It may be great for stills, but Canon really fell behind everyone else in the video department (which was what the 5D Mark II revolutionized). It feels like Canon really should've simply called this a 4D or 3D so it can differentiate from the 5D line since everyone equates that with video for the past 2 iterations. 

As someone who shoots both still and video on the 5D Mark III I've been continually disappointed on the video end from Canon's DSLR offerings of late. I already got a GH4 with speed booster adapter so I can shoot 4K and 96fps with my Canon glass. I'm eyeing Sony's recently announced a7R II which is 42MP (not all that much less than this 5DS), shoots 4K internally, IN BODY stabilization and up to ISO 102,400 and can do HFR/slowmo!
For stills I'll most likely stay with the 5D Mark III, though it's definitely showing plenty of wear at this point. I liked having a body that could do it all and the 5D mark II and III were great when they came out. I just wish Canon would hurry up and catch up on the video end as Panasonic and Sony has raced far ahead already.


----------



## LetTheRightLensIn (Jun 15, 2015)

"It is capable of shooting at 5 frames per second – not world-beating, but a match for the Nikon D810 and Sony Alpha 7R"

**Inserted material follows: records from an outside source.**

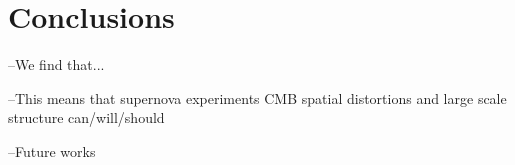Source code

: \documentclass[aps,prd,reprint,superscriptaddress]{revtex4-1}
\begin{document}
\section{Conclusions \label{sec:conclusions}}
--We find that...

--This means that supernova experiments CMB spatial distortions and large scale structure can/will/should

--Future works

%


\appendix
\end{document}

That isn't really true compared to the Nikon as the Nikon didn't cripple cropped mode and allows for a lot more fps in RAW APS-C mode and the buffer becomes amazingly large too in that case.


----------



## PureClassA (Jun 15, 2015)

Then wait a few more months til they announce the 5D4 with internal 4k (since you want a single all-in-one). If that doesn't happen, then I'd be taking a walk too



youngjediboy said:


> It may be great for stills, but Canon really fell behind everyone else in the video department (which was what the 5D Mark II revolutionized). It feels like Canon really should've simply called this a 4D or 3D so it can differentiate from the 5D line since everyone equates that with video for the past 2 iterations.
> 
> As someone who shoots both still and video on the 5D Mark III I've been continually disappointed on the video end from Canon's DSLR offerings of late. I already got a GH4 with speed booster adapter so I can shoot 4K and 96fps with my Canon glass. I'm eyeing Sony's recently announced a7R II which is 42MP (not all that much less than this 5DS), shoots 4K internally, IN BODY stabilization and up to ISO 102,400 and can do HFR/slowmo!
> For stills I'll most likely stay with the 5D Mark III, though it's definitely showing plenty of wear at this point. I liked having a body that could do it all and the 5D mark II and III were great when they came out. I just wish Canon would hurry up and catch up on the video end as Panasonic and Sony has raced far ahead already.


----------



## LetTheRightLensIn (Jun 15, 2015)

OTOH, as a possible plus for the 5Ds, I'm a bit doubtful about this statement too: "The standard sensitivity range covers ISO 100-6400, with extended ISO 50 and ISO 12,800 settings also available. This is a bit limited compared to either the EOS 5D Mark III or EOS 6D, both of which would therefore be a better choice for low-light work."

Sure they rated it lower, but does that means it actually has worse SNR per sensor area?? or is it just only per 1:1 which is not fair and Canon just went conservative with the rating? Also with tons of MP you can apply more advanced NR which does a better job than a simple normalization down to 23MP would imply.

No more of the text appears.